When and how does openGL calculate F_depth(depth value)

I have been following learnopenGL and in the depth testing chapter he says:

Depth testing is done in screen space after the fragment shader has run.

Meaning at this point the projection has already been done. This article gives us the projection matrix used by OpenGL, and the factor that affect the z-coordinate of a point is the row:

[ 0    0    -(f+n)/(f-n)    -2fn/(f-n) ]  

Note, this matrix is computed to make the ‘pyramidal’ frustum to a unit cube. Meaning the z-coordinate has also been mapped to [0,1] after this matrix is applied.

Then, the author in the depth value precision chapter tells us:
These z-values in view space can be any values between frustum’s near and far plane and we need some way to transform them to [0,1].
The question is why at this point, when we had already mapped it while applying the projection matrix.

Also, he says:
a linear depth buffer like this:

F_depth=z-near/(far-near) is never used, for correct projection properties a non-linear depth equation is used:
F_depth= (1/z- 1/near)/(1/far - 1/near)

But, as we have seen, z is mapped within range using:

[ 0    0    -(f+n)/(f-n)    -2fn/(f-n) ]    

Which appears to be linear.

All these contradicting statements are making me really confused on when is the depth for fragments calculated and compared,and what is the equation actually used to compute this. In my understanding nothing more for depth should be calculated after the OpenGL projection matrix is applied, but after reading this I’m really confused. Any clarifications would be greatly appreciated. Thanks in advace.

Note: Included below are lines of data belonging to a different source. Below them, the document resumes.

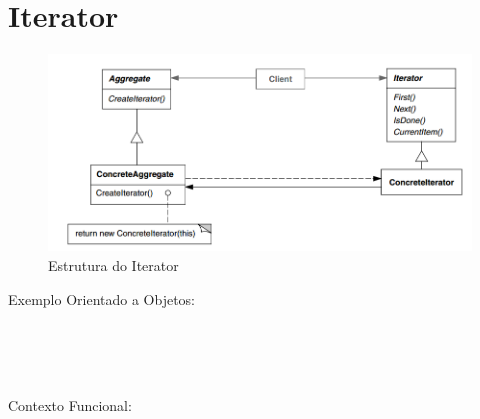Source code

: \section{Iterator}

\begin{figure}[htb]
	\caption{\label{iterator_struct}Estrutura do Iterator}
	\begin{center}
	    \includegraphics[scale=0.5]{5_padroes-contexto-funcional/5.3_comportamentais/5.3.04_iterator/diagram.png}
	\end{center}
\end{figure}

Exemplo Orientado a Objetos:

\begin{lstlisting}[caption={Iterator Orientação a Objetos},label=ooiterator]


    
\end{lstlisting}

Contexto Funcional:


\begin{lstlisting}[caption={Iterator Funcional},label=fpiterator]
    

    
\end{lstlisting}
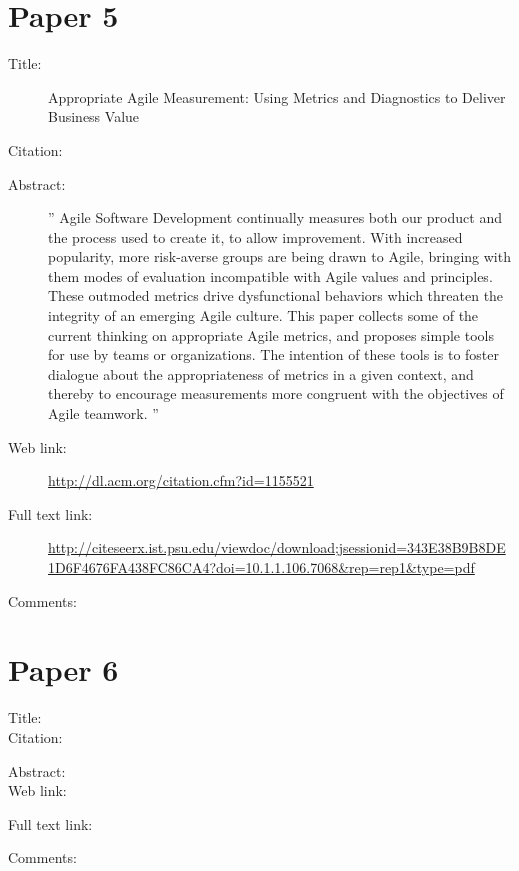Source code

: \documentclass{scrartcl}
\begin{document}
\section*{Paper 5}
\begin{description}
	\item[Title:] Appropriate Agile Measurement: Using Metrics and Diagnostics to Deliver Business Value
	\item[Citation:] \cite{Hartmann}
	\item[Abstract:] '' Agile Software Development continually measures both our product and the process used to create it, to allow improvement. With increased popularity, more risk-averse groups are being drawn to Agile, bringing with them modes of evaluation incompatible with Agile values and principles. These outmoded metrics drive dysfunctional behaviors which threaten the integrity of an emerging Agile culture. This paper collects some of the current thinking on appropriate Agile metrics, and proposes simple tools for use by teams or organizations. The intention of these tools is to foster dialogue about the appropriateness of metrics in a given context, and thereby to encourage measurements more congruent with the objectives of Agile teamwork. ''
	\item[Web link:] \url{http://dl.acm.org/citation.cfm?id=1155521}
	\item[Full text link:] \url{http://citeseerx.ist.psu.edu/viewdoc/download;jsessionid=343E38B9B8DE1D6F4676FA438FC86CA4?doi=10.1.1.106.7068&rep=rep1&type=pdf}
	\item[Comments:] 
\end{description}

\section*{Paper 6}
\begin{description}
	\item[Title:]
	\item[Citation:] \cite{}
	\item[Abstract:]
	\item[Web link:] \url{}
	\item[Full text link:] \url{}
	\item[Comments:] 
\end{description}




\end{document}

You should probably do the math on some hypothetical values to confirm it. You’ll likely find yourself with values quite far outsize of the [0, 1] range.

Because you haven’t. “View/eye space”, as explained in that chapter, is the space before you apply the projection matrix.

You forgot to divide by the W component of the vertex position.

This isn’t necessarily true. If the fragment shader enables early fragment tests explicitly with layout(early_fragment_tests) or if the implementation can determine that it doesn’t matter when the depth test is performed (fragment shader doesn’t write to gl_FragDepth, use discard, or have side effects such as atomics or imageStore), the depth test and write will be performed before the fragment shader is executed. If the depth test fails, the fragment shader won’t be executed.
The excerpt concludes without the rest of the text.